We estimate that balancing the budget through higher economic growth alone would take 4.8 percent average growth over the next decade, or 5.9 percent if temporary tax cuts and spending increases were continued. Even the first amount would be nearly unprecedented for a ten-year period since World War II, and would be nearly two and a half times the average growth that the Congressional Budget Office (CBO) projects for that period. Policymakers cannot rely on growth alone; it will take hard choices on spending and taxes to get to balance.
Our estimate is based on the Congressional Budget Office's (CBO) January 2017 estimate of how a change in economic growth would affect the budget; CBO has not yet updated this estimate for the current baseline, so we make a few adjustments. First, we adjust the estimate of how much revenue is gained to account for the December 2017 tax law, which reduced marginal tax rates and consequently the amount of revenue the federal government would take in from added growth. We also adjust the effect on interest spending due to changes in interest rates to account for the higher debt that is now projected.
CBO projects that real GDP growth will average 2.0 percent over fiscal years 2018-2028. To erase the $1.53 trillion deficit CBO projects for 2028 under current law, growth would need to increase by 2.8 percentage points per year for an average growth rate of 4.8 percent. That would be just about the record level of economic growth over a ten-year period achieved during the 1960s (1959-1968). More recently, this level of growth hasn't been achieved in a single year since 1984. Even getting to 3 percent sustained growth would be extremely difficult, and there is no plausible path to get 4 percent growth.
However, current law contains several optimistic policy assumptions, including the expiration of several tax cuts and spending increases. If policymakers follow the assumptions of CBO's Alternative Fiscal Scenario (AFS), they would need to close a $2.1 trillion deficit in 2028. This would require average growth of 5.9 percent, which is even more implausible than the 4.8 percent growth rate needed under current law. That level of annual growth has only been achieved in a single year once in the past 50 years. Averaging it over ten years would be impossible.
Even an easier fiscal goal would still require a substantial increase in growth. Stabilizing debt at its current level of about 77 percent of GDP through 2028 would require growth of 4.2 percent under current law and 5.2 percent under the AFS.

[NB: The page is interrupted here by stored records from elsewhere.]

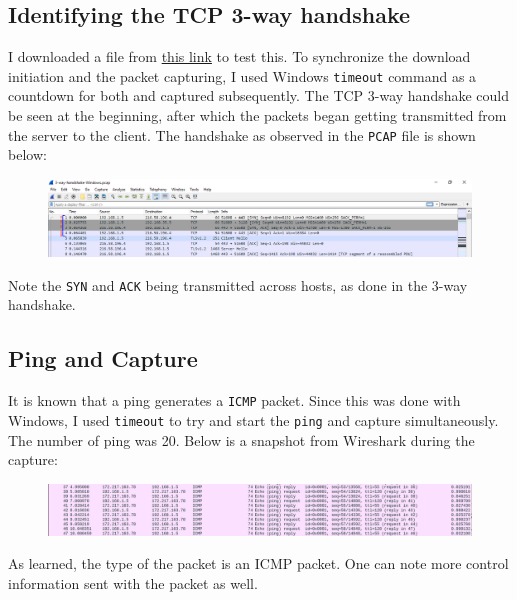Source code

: \documentclass{article}
\begin{document}
\subsection{Identifying the TCP 3-way handshake}
\begin{flushleft}
I downloaded a file from \href{http://unec.edu.az/application/uploads/2014/12/pdf-sample.pdf}{this link} to test this. To synchronize the download initiation and the packet capturing, I used Windows \texttt{timeout} command as a countdown for both and captured subsequently. The TCP 3-way handshake could be seen at the beginning, after which the packets began getting transmitted from the server to the client. The handshake as observed in the \texttt{PCAP} file is shown below:
\begin{figure}[H]
\centering
\includegraphics[width=\linewidth]{3-way-handshake-identify.png}
\end{figure}

Note the \texttt{SYN} and \texttt{ACK} being transmitted across hosts, as done in the 3-way handshake.
\end{flushleft}

\subsection{Ping and Capture}
\begin{flushleft}
It is known that a ping generates a \texttt{ICMP} packet. Since this was done with Windows, I used \texttt{timeout} to try and start the \texttt{ping} and capture simultaneously. The number of ping was 20. Below is a snapshot from Wireshark during the capture:
\begin{figure}[H]
\centering
\includegraphics[width=\linewidth]{ping-snapshot.png}
\end{figure}

As learned, the type of the packet is an ICMP packet. One can note more control information sent with the packet as well.
\end{flushleft}
\end{document}
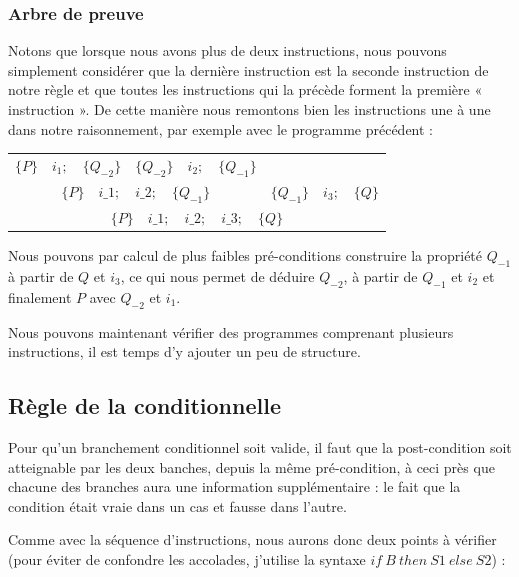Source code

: \documentclass[12pt,francais,]{scrbook}
\begin{document}
\subsubsection{Arbre de preuve}\label{arbre-de-preuve}

Notons que lorsque nous avons plus de deux instructions, nous pouvons
simplement considérer que la dernière instruction est la seconde
instruction de notre règle et que toutes les instructions qui la précède
forment la première « instruction ». De cette manière nous remontons
bien les instructions une à une dans notre raisonnement, par exemple
avec le programme précédent :

\begin{center}
\begin{tabular}{ccc}
  $\{P\}\quad i_1 ; \quad \{Q_{-2}\}$ & $\{Q_{-2}\}\quad i_2 ; \quad \{Q_{-1}\}$ & \\
  \cline{1-2}
  \multicolumn{2}{c}{$\{P\}\quad i\_1 ; \quad i\_2 ; \quad \{Q_{-1}\}$} & $\{Q_{-1}\} \quad i_3 ; \quad \{Q\}$\\
  \hline
  \multicolumn{3}{c}{$\{P\}\quad i\_1 ; \quad i\_2 ; \quad i\_3; \quad \{ Q \}$}
\end{tabular}
\end{center}

Nous pouvons par calcul de plus faibles pré-conditions construire la
propriété \(Q_{-1}\) à partir de \(Q\) et \(i_3\), ce qui nous permet de
déduire \(Q_{-2}\), à partir de \(Q_{-1}\) et \(i_2\) et finalement
\(P\) avec \(Q_{-2}\) et \(i_1\).

Nous pouvons maintenant vérifier des programmes comprenant plusieurs
instructions, il est temps d'y ajouter un peu de structure.

\subsection{Règle de la
conditionnelle}\label{ruxe8gle-de-la-conditionnelle}

Pour qu'un branchement conditionnel soit valide, il faut que la
post-condition soit atteignable par les deux banches, depuis la même
pré-condition, à ceci près que chacune des branches aura une information
supplémentaire : le fait que la condition était vraie dans un cas et
fausse dans l'autre.

Comme avec la séquence d'instructions, nous aurons donc deux points à
vérifier (pour éviter de confondre les accolades, j'utilise la syntaxe
\(if\ B\ then\ S1\ else\ S2\)) :
\end{document}
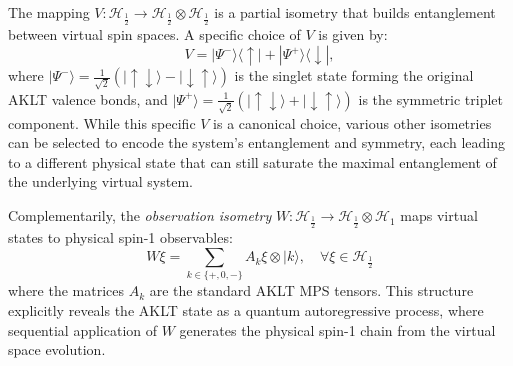 \documentclass[12pt,a4paper]{article}
\begin{document}
The mapping $V: \mathcal{H}_{\frac{1}{2}} \to \mathcal{H}_{\frac{1}{2}} \otimes \mathcal{H}_{\frac{1}{2}}$ is a partial isometry that builds entanglement between virtual spin spaces. A specific choice of $V$ is given by:
\begin{equation}\label{eq:V}
  V = |\Psi^-\rangle \langle \uparrow | + |\Psi^+\rangle \langle \downarrow |,
\end{equation}
where \(|\Psi^-\rangle = \frac{1}{\sqrt{2}}(|\uparrow\downarrow\rangle - |\downarrow\uparrow\rangle)\) is the singlet state forming the original AKLT valence bonds, and \(|\Psi^+\rangle = \frac{1}{\sqrt{2}}(|\uparrow\downarrow\rangle + |\downarrow\uparrow\rangle)\) is the symmetric triplet component. While this specific $V$ is a canonical choice, various other isometries can be selected to encode the system's entanglement and symmetry, each leading to a different physical state that can still saturate the maximal entanglement of the underlying virtual system.

Complementarily, the \emph{observation isometry} $W: \mathcal{H}_{\frac{1}{2}} \to \mathcal{H}_{\frac{1}{2}} \otimes \mathcal{H}_{1}$ maps virtual states to physical spin-1 observables:
\begin{equation}\label{eq:W}
  W\xi = \sum_{k \in \{+,0,-\}} A_{k}\xi \otimes |k\rangle,\quad \forall \xi \in \mathcal{H}_{\frac{1}{2}}
\end{equation}
where the matrices \(A_{k}\) are the standard AKLT MPS tensors. This structure explicitly reveals the AKLT state as a quantum autoregressive process, where sequential application of $W$ generates the physical spin-1 chain from the virtual space evolution.
\end{document}

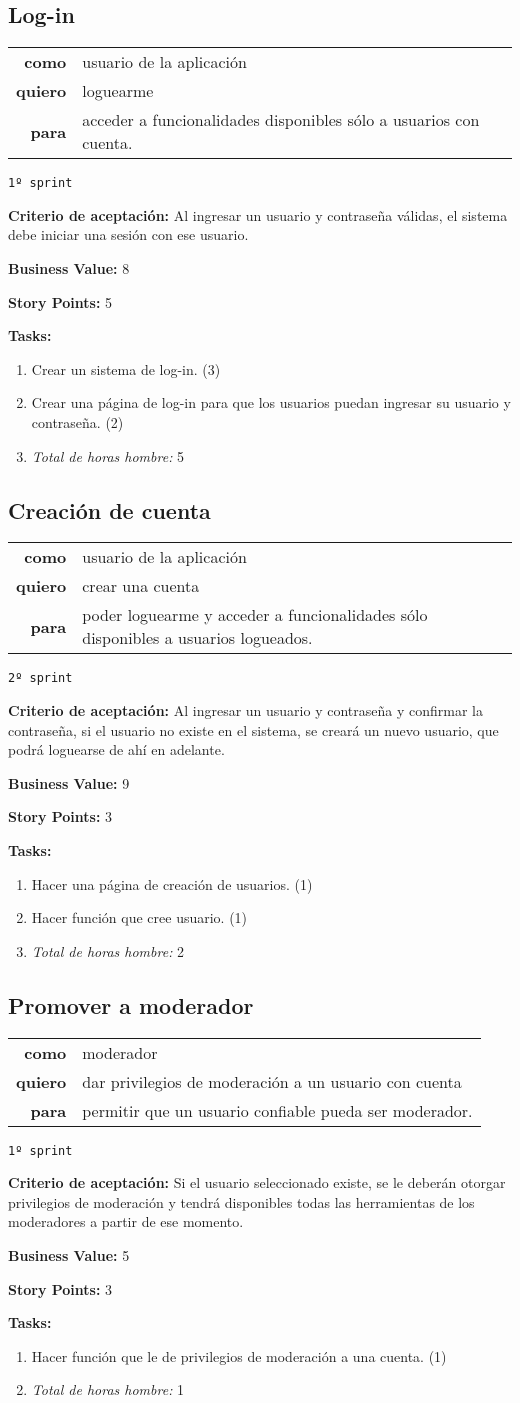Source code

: \documentclass[hidelinks,a4paper,11pt, nofootinbib]{article}
\newcommand{\userstory}[3]{
\begin{tabular}{|r p{10cm}|}
  \hline
  \textbf{como} & #1 \\
  \textbf{quiero} & #2 \\
  \textbf{para} & #3 \\
  \hline
\end{tabular}

}
\newcommand{\critdeacep}[1]{\textbf{Criterio de aceptación:} #1

}
\newcommand{\busvalue}[1]{\textbf{Business Value:} #1

}
\newcommand{\storypoints}[1]{\textbf{Story Points:} #1

}
\newcommand{\primersprint}{\texttt{1º sprint}

}
\newcommand{\segundosprint}{\texttt{2º sprint}

}
\newcommand{\tasks}[1]{\textbf{Tasks:} 

#1}
\begin{document}
\subsection*{Log-in}
\userstory{usuario de la aplicación}{loguearme}{acceder a funcionalidades disponibles sólo a usuarios con cuenta.}
\primersprint
\critdeacep{Al ingresar un usuario y contraseña válidas, el sistema debe iniciar una sesión con ese usuario.}
\busvalue{8}
\storypoints{5}
\tasks{
  \begin{enumerate}
    \item Crear un sistema de log-in. (3)
    \item Crear una página de log-in para que los usuarios puedan ingresar su usuario y contraseña. (2)
    \item[] \textit{Total de horas hombre:} 5
  \end{enumerate}
}

\subsection*{Creación de cuenta}
\userstory{usuario de la aplicación}{crear una cuenta}{poder loguearme y acceder a funcionalidades sólo disponibles a usuarios logueados.}
\segundosprint
\critdeacep{Al ingresar un usuario y contraseña y confirmar la contraseña, si el usuario no existe en el sistema, se creará un nuevo usuario, que podrá loguearse de ahí en adelante.}
\busvalue{9}
\storypoints{3}
\tasks{
  \begin{enumerate}
    \item Hacer una página de creación de usuarios. (1)
    \item Hacer función que cree usuario. (1)
    \item[] \textit{Total de horas hombre:} 2
  \end{enumerate}
}

\subsection*{Promover a moderador}
\userstory{moderador}{dar privilegios de moderación a un usuario con cuenta}{permitir que un usuario confiable pueda ser moderador.}
\primersprint
\critdeacep{Si el usuario seleccionado existe, se le deberán otorgar privilegios de moderación y tendrá disponibles todas las herramientas de los moderadores a partir de ese momento.}
\busvalue{5}
\storypoints{3}
\tasks{
  \begin{enumerate}
    \item Hacer función que le de privilegios de moderación a una cuenta. (1)
    \item[] \textit{Total de horas hombre:} 1
  \end{enumerate}
}
\end{document}
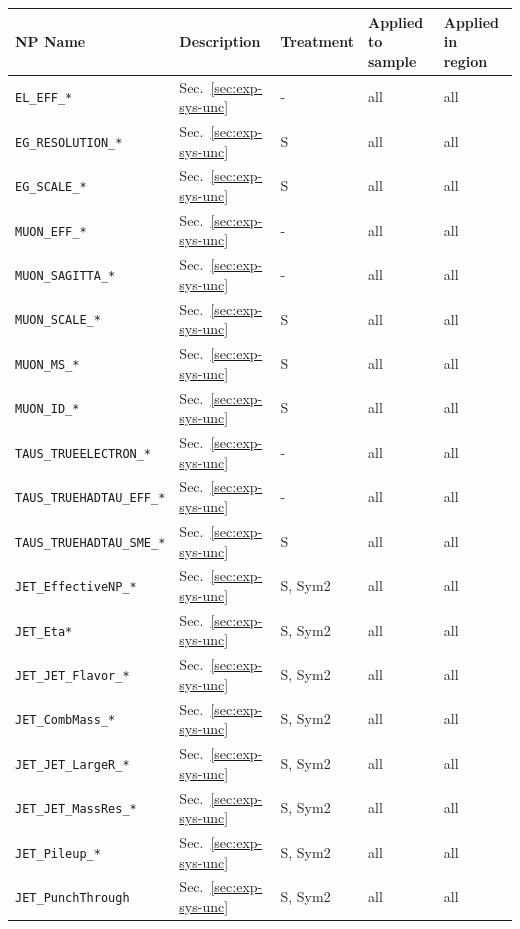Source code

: \begin{table}[ht]
    \centering
    \scriptsize
    \begin{tabular}{|p{3.5cm}|p{2.0cm}|p{1.5cm}|p{2cm}|p{1.5cm}|}
        \hline
        NP Name & Description & Treatment & Applied to sample & Applied in region \\
        \hline
        \texttt{EL\_EFF\_*} & Sec.~\ref{sec:exp-sys-unc} & - & all & all \\
        \texttt{EG\_RESOLUTION\_*} & Sec.~\ref{sec:exp-sys-unc} & S & all & all \\
        \texttt{EG\_SCALE\_*} & Sec.~\ref{sec:exp-sys-unc} & S & all & all \\
        \texttt{MUON\_EFF\_*} & Sec.~\ref{sec:exp-sys-unc} & - & all & all \\
        \texttt{MUON\_SAGITTA\_*} & Sec.~\ref{sec:exp-sys-unc} & - & all & all \\
        \texttt{MUON\_SCALE\_*} & Sec.~\ref{sec:exp-sys-unc} & S & all & all \\
        \texttt{MUON\_MS\_*} & Sec.~\ref{sec:exp-sys-unc} & S & all & all \\
        \texttt{MUON\_ID\_*} & Sec.~\ref{sec:exp-sys-unc} & S & all & all \\
        \texttt{TAUS\_TRUEELECTRON\_*} & Sec.~\ref{sec:exp-sys-unc} & - & all & all \\
        \texttt{TAUS\_TRUEHADTAU\_EFF\_*} & Sec.~\ref{sec:exp-sys-unc} & - & all & all \\
        \texttt{TAUS\_TRUEHADTAU\_SME\_*} & Sec.~\ref{sec:exp-sys-unc} & S & all & all \\
        \texttt{JET\_EffectiveNP\_*} & Sec.~\ref{sec:exp-sys-unc} & S, Sym2 & all & all \\
        \texttt{JET\_Eta*} & Sec.~\ref{sec:exp-sys-unc} & S, Sym2 & all & all \\
        \texttt{JET\_JET\_Flavor\_*} & Sec.~\ref{sec:exp-sys-unc} & S, Sym2 & all & all \\
        \texttt{JET\_CombMass\_*} & Sec.~\ref{sec:exp-sys-unc} & S, Sym2 & all & all \\
        \texttt{JET\_JET\_LargeR\_*} & Sec.~\ref{sec:exp-sys-unc} & S, Sym2 & all & all \\
        \texttt{JET\_JET\_MassRes\_*} & Sec.~\ref{sec:exp-sys-unc} & S, Sym2 & all & all \\
        \texttt{JET\_Pileup\_*} & Sec.~\ref{sec:exp-sys-unc} & S, Sym2 & all & all \\
        \texttt{JET\_PunchThrough} & Sec.~\ref{sec:exp-sys-unc} & S, Sym2 & all & all \\

\end{tabular}
\end{table}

It is important to be realistic: it is much more likely that lawmakers could increase economic growth by a few tenths of a percentage point, rather than 3 or 4 percentage points, with well thought out and comprenhesive growth policies. Meeting an aggressive fiscal goal like balancing the budget will need to include substantial deficit reduction. Balancing the budget can't rely on increased economic growth to be more than a small part of the solution.